(Collected data)
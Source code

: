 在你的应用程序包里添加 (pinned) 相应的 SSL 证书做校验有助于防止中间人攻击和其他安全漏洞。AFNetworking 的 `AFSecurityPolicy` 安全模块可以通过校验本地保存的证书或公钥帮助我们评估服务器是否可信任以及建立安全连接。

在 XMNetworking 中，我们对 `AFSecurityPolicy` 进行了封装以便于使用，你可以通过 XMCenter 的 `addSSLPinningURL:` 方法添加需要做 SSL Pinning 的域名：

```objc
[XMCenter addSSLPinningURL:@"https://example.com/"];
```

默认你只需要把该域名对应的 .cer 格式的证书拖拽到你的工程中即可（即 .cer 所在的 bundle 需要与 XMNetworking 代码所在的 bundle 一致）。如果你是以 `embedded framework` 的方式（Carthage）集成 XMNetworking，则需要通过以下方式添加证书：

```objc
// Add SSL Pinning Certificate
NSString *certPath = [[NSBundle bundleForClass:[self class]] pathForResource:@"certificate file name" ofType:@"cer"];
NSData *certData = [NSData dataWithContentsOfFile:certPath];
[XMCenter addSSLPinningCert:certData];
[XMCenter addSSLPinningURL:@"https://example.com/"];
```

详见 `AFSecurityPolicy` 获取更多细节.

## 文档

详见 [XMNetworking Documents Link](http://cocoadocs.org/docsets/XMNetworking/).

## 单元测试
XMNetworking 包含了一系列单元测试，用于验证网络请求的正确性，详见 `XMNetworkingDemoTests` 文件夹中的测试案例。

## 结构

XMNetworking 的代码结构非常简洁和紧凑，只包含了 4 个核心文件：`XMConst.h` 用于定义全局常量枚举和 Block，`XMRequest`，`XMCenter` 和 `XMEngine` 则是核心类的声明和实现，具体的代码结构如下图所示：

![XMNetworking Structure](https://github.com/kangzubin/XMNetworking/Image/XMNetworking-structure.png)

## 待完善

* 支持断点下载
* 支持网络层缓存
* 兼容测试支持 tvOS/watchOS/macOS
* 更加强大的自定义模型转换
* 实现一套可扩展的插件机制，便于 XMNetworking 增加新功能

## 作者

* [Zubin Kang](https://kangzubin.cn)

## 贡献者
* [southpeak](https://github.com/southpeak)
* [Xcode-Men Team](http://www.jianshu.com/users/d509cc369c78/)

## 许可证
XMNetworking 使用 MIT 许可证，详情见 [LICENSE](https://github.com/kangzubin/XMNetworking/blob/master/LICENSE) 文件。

Requirement — The answer must be an exact transcription of every record above.

Answer for this exercise —
Source code

: 在你的应用程序包里添加 (pinned) 相应的 SSL 证书做校验有助于防止中间人攻击和其他安全漏洞。AFNetworking 的 `AFSecurityPolicy` 安全模块可以通过校验本地保存的证书或公钥帮助我们评估服务器是否可信任以及建立安全连接。

在 XMNetworking 中，我们对 `AFSecurityPolicy` 进行了封装以便于使用，你可以通过 XMCenter 的 `addSSLPinningURL:` 方法添加需要做 SSL Pinning 的域名：

```objc
[XMCenter addSSLPinningURL:@"https://example.com/"];
```

默认你只需要把该域名对应的 .cer 格式的证书拖拽到你的工程中即可（即 .cer 所在的 bundle 需要与 XMNetworking 代码所在的 bundle 一致）。如果你是以 `embedded framework` 的方式（Carthage）集成 XMNetworking，则需要通过以下方式添加证书：

```objc
// Add SSL Pinning Certificate
NSString *certPath = [[NSBundle bundleForClass:[self class]] pathForResource:@"certificate file name" ofType:@"cer"];
NSData *certData = [NSData dataWithContentsOfFile:certPath];
[XMCenter addSSLPinningCert:certData];
[XMCenter addSSLPinningURL:@"https://example.com/"];
```

详见 `AFSecurityPolicy` 获取更多细节.

## 文档

详见 [XMNetworking Documents Link](http://cocoadocs.org/docsets/XMNetworking/).

## 单元测试
XMNetworking 包含了一系列单元测试，用于验证网络请求的正确性，详见 `XMNetworkingDemoTests` 文件夹中的测试案例。

## 结构

XMNetworking 的代码结构非常简洁和紧凑，只包含了 4 个核心文件：`XMConst.h` 用于定义全局常量枚举和 Block，`XMRequest`，`XMCenter` 和 `XMEngine` 则是核心类的声明和实现，具体的代码结构如下图所示：

![XMNetworking Structure](https://github.com/kangzubin/XMNetworking/Image/XMNetworking-structure.png)

## 待完善

* 支持断点下载
* 支持网络层缓存
* 兼容测试支持 tvOS/watchOS/macOS
* 更加强大的自定义模型转换
* 实现一套可扩展的插件机制，便于 XMNetworking 增加新功能

## 作者

* [Zubin Kang](https://kangzubin.cn)

## 贡献者
* [southpeak](https://github.com/southpeak)
* [Xcode-Men Team](http://www.jianshu.com/users/d509cc369c78/)

## 许可证
XMNetworking 使用 MIT 许可证，详情见 [LICENSE](https://github.com/kangzubin/XMNetworking/blob/master/LICENSE) 文件。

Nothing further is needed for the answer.